→ Data to use
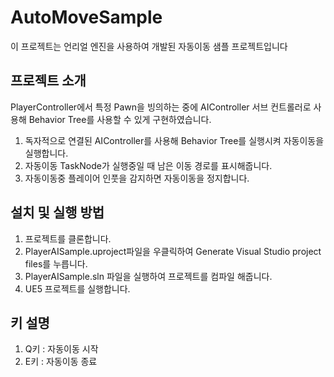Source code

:# AutoMoveSample

이 프로젝트는 언리얼 엔진을 사용하여 개발된 자동이동 샘플 프로젝트입니다


## 프로젝트 소개

PlayerController에서 특정 Pawn을 빙의하는 중에 AIController 서브 컨트롤러로 사용해 Behavior Tree를 사용할 수 있게 구현하였습니다.

1. 독자적으로 연결된 AIController를 사용해 Behavior Tree를 실행시켜 자동이동을 실행합니다.
2. 자동이동 TaskNode가 실행중일 때 남은 이동 경로를 표시해줍니다.
3. 자동이동중 플레이어 인풋을 감지하면 자동이동을 정지합니다.

## 설치 및 실행 방법
1. 프로젝트를 클론합니다.
2. PlayerAISample.uproject파일을 우클릭하여 Generate Visual Studio project files를 누릅니다.
3. PlayerAISample.sln 파일을 실행하여 프로젝트를 컴파일 해줍니다. 
4. UE5 프로젝트를 실행합니다.

## 키 설명
1. Q키 : 자동이동 시작
2. E키 : 자동이동 종료
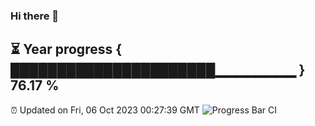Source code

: ### Hi there 👋
⏳ Year progress { ██████████████████████▁▁▁▁▁▁▁▁ } 76.17 %
---
⏰ Updated on Fri, 06 Oct 2023 00:27:39 GMT
![Progress Bar CI](https://github.com/Moyi321/Moyi321/workflows/Progress%20Bar%20CI/badge.svg)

→ Task directions
Without the pictures, repeat the listing word for word.

→ Your response
Source code

:# AutoMoveSample

이 프로젝트는 언리얼 엔진을 사용하여 개발된 자동이동 샘플 프로젝트입니다


## 프로젝트 소개

PlayerController에서 특정 Pawn을 빙의하는 중에 AIController 서브 컨트롤러로 사용해 Behavior Tree를 사용할 수 있게 구현하였습니다.

1. 독자적으로 연결된 AIController를 사용해 Behavior Tree를 실행시켜 자동이동을 실행합니다.
2. 자동이동 TaskNode가 실행중일 때 남은 이동 경로를 표시해줍니다.
3. 자동이동중 플레이어 인풋을 감지하면 자동이동을 정지합니다.

## 설치 및 실행 방법
1. 프로젝트를 클론합니다.
2. PlayerAISample.uproject파일을 우클릭하여 Generate Visual Studio project files를 누릅니다.
3. PlayerAISample.sln 파일을 실행하여 프로젝트를 컴파일 해줍니다. 
4. UE5 프로젝트를 실행합니다.

## 키 설명
1. Q키 : 자동이동 시작
2. E키 : 자동이동 종료
Source code

: ### Hi there 👋
⏳ Year progress { ██████████████████████▁▁▁▁▁▁▁▁ } 76.17 %
---
⏰ Updated on Fri, 06 Oct 2023 00:27:39 GMT
![Progress Bar CI](https://github.com/Moyi321/Moyi321/workflows/Progress%20Bar%20CI/badge.svg)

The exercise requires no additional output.